The anorexiant dexfenfluramine, which inhibits 5-hydroxytryptamine (5-HT) uptake, has been associated with an increase in the relative risk of developing primary pulmonary hypertension. The aim of this study was to investigate in rats whether dexfenfluramine (1) alters the pulmonary vasomotor effects of 5-HT and (2) aggravates the development of pulmonary hypertension during exposure to various levels of chronic hypoxia. In isolated lungs from normoxic rats, dexfenfluramine up to 10(-4) M did not elicit any vasoactive effects, and neither did pretreatment with dexfenfluramine (10[-5] M in the perfusate) modify the vasoactive effects of 5-HT. In normoxic conscious rats, dexfenfluramine given intravenously potentiated the pulmonary pressor response to acute hypoxia (10% O2). In rats chronically treated with dexfenfluramine during a 2-wk exposure to 15% or 10% O2, plasma 5-HT concentrations were significantly increased compared with hypoxic controls, whereas no differences were found for pulmonary artery pressure, right ventricular hypertrophy, or pulmonary vessel muscularization.

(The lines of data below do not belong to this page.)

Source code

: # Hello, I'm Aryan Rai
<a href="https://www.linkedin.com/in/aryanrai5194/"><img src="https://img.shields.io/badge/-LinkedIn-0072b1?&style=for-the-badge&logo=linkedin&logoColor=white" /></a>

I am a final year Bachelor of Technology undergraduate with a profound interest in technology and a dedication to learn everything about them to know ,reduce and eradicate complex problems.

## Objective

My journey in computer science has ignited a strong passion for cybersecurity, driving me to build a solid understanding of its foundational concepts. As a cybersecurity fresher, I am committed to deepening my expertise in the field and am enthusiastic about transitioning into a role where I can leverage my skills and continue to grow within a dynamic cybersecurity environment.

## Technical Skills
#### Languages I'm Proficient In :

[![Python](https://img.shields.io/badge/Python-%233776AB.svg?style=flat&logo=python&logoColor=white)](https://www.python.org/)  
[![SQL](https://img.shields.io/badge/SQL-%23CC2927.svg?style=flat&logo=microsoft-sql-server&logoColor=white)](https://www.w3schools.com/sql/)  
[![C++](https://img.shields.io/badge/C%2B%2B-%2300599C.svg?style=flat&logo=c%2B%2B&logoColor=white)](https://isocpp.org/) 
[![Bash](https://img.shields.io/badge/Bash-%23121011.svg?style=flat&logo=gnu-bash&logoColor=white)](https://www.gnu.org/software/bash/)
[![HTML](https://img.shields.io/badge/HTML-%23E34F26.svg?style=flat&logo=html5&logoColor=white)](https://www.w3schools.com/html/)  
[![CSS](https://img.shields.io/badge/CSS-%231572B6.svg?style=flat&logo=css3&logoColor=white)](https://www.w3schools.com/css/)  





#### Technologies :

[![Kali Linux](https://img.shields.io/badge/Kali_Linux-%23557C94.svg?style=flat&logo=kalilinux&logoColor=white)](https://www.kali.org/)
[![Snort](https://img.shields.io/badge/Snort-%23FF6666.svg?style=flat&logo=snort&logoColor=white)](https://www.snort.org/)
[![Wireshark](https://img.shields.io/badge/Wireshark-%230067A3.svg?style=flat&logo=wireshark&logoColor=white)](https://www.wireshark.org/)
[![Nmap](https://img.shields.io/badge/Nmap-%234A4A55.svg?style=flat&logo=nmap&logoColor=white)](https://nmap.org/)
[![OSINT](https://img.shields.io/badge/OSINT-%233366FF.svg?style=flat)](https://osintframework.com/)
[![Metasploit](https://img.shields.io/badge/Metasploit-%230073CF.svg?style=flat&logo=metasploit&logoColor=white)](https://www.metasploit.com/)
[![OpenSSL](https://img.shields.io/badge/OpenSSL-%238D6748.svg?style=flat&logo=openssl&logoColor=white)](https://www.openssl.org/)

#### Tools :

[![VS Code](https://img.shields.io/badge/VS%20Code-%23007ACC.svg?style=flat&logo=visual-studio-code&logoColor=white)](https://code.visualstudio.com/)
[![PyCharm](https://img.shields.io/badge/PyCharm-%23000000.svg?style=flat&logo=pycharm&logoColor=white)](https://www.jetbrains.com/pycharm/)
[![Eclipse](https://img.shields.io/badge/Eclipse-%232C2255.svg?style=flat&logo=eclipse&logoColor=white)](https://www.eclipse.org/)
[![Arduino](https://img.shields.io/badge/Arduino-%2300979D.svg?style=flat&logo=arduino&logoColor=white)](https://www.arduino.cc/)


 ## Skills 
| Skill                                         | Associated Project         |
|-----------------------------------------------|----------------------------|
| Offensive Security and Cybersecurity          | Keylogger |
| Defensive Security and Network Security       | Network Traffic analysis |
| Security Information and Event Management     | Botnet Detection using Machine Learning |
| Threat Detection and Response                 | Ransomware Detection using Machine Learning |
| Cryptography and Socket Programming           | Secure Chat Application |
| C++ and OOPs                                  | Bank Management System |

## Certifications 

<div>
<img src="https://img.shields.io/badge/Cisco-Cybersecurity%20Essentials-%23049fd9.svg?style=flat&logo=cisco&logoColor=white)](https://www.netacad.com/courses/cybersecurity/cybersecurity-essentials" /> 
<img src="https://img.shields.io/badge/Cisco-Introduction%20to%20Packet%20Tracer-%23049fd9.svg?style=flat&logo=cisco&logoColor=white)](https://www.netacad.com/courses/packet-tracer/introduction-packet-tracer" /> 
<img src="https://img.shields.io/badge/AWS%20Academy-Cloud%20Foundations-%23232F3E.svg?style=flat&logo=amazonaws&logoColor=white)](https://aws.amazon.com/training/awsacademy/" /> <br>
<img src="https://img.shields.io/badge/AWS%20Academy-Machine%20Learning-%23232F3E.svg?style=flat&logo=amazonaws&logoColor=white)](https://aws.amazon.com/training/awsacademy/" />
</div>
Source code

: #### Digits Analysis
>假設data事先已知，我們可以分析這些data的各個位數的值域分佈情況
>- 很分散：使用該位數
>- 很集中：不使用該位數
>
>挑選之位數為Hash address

In contrast, a continuous 5-HT infusion providing a sustained increase in plasma 5-HT levels was associated with increased muscularization of distal pulmonary arteries in response to 10% O2. Simultaneous administration of dexfenfluramine prevented the effect of exogenous 5-HT on vascular remodeling. Our findings show that dexfenfluramine does not potentiate the development of pulmonary hypertension in rats exposed to chronic hypoxia, despite its effect on plasma 5-HT concentrations.[1]References
- Effect of dexfenfluramine treatment in rats exposed to acute and chronic hypoxia. Eddahibi, S., Raffestin, B., Launay, J.M., Sitbon, M., Adnot, S. Am. J. Respir. Crit. Care Med. (1998) [Pubmed]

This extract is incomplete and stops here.